## Records to use
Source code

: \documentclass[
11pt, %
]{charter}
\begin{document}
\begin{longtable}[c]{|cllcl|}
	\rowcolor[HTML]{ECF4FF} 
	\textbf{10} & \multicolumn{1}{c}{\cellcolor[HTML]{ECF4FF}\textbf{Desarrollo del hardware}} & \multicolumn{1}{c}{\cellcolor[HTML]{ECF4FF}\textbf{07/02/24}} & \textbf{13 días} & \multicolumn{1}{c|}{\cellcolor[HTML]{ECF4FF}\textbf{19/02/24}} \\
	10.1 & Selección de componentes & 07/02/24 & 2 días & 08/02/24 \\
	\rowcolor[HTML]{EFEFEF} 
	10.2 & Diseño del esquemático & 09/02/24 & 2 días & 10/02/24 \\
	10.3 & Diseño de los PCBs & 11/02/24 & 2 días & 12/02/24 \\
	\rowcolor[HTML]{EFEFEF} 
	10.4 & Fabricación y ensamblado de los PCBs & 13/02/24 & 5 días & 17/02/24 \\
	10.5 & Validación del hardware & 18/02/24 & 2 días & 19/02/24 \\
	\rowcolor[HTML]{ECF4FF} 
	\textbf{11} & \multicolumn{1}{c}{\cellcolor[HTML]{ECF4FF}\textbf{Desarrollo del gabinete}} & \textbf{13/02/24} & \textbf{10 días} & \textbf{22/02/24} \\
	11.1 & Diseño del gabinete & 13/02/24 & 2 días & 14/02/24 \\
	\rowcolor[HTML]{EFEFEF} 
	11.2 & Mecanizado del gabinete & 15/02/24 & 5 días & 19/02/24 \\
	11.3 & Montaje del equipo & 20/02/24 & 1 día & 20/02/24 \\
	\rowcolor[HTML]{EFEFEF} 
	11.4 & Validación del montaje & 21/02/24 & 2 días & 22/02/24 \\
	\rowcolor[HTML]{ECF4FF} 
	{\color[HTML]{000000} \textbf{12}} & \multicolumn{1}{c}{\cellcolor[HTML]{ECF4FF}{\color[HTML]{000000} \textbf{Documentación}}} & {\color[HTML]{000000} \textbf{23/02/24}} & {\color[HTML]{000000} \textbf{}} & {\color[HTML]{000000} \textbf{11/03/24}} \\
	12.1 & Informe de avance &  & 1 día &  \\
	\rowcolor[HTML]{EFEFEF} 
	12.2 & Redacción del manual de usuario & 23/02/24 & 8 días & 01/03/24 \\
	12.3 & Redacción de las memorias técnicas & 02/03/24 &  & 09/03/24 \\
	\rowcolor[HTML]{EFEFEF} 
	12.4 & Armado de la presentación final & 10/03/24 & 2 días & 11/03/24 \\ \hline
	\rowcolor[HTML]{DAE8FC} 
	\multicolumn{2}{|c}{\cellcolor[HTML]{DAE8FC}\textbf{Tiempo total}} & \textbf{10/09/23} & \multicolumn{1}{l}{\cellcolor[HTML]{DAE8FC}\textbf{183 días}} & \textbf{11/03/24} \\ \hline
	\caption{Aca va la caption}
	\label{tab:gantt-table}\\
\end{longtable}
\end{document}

* * *

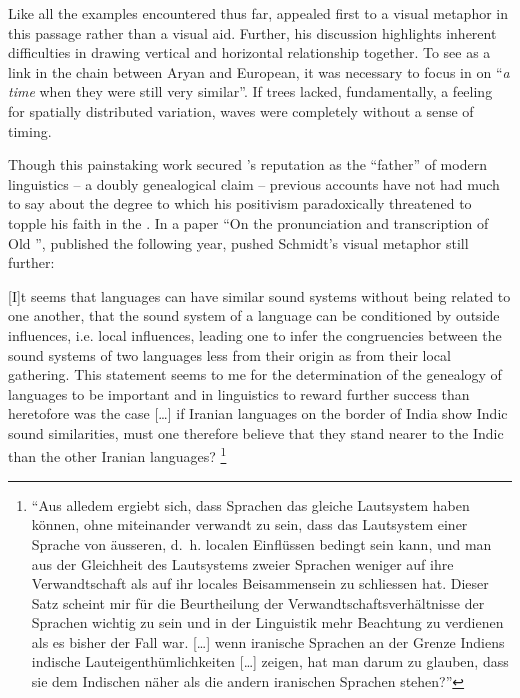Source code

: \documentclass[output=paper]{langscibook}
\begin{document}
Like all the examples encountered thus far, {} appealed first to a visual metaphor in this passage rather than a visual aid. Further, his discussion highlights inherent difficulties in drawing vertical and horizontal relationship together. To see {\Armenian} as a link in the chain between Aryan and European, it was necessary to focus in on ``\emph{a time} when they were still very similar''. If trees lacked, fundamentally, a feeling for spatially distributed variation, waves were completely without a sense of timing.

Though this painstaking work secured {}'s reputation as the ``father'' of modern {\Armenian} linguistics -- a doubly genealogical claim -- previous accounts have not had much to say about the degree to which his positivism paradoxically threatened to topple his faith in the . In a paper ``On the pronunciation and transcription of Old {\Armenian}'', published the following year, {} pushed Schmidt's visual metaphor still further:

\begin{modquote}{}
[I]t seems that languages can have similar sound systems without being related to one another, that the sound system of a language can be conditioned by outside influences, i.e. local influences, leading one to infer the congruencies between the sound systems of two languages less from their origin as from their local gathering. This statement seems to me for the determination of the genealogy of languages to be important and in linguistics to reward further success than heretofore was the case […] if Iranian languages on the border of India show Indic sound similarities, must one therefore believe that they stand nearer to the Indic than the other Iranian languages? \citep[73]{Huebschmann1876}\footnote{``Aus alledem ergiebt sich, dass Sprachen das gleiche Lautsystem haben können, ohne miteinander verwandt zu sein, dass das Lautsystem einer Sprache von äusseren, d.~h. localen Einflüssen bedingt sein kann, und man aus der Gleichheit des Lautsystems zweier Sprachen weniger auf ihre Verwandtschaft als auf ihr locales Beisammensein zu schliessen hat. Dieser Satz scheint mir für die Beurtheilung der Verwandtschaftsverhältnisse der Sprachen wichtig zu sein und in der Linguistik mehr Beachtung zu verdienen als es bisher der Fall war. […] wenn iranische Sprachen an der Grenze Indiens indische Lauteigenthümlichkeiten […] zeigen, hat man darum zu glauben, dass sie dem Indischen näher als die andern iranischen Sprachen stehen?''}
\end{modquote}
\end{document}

## What you should do
Return only the number of lines in the material with the word "documentclass" in them.

## Reply to the exercise
2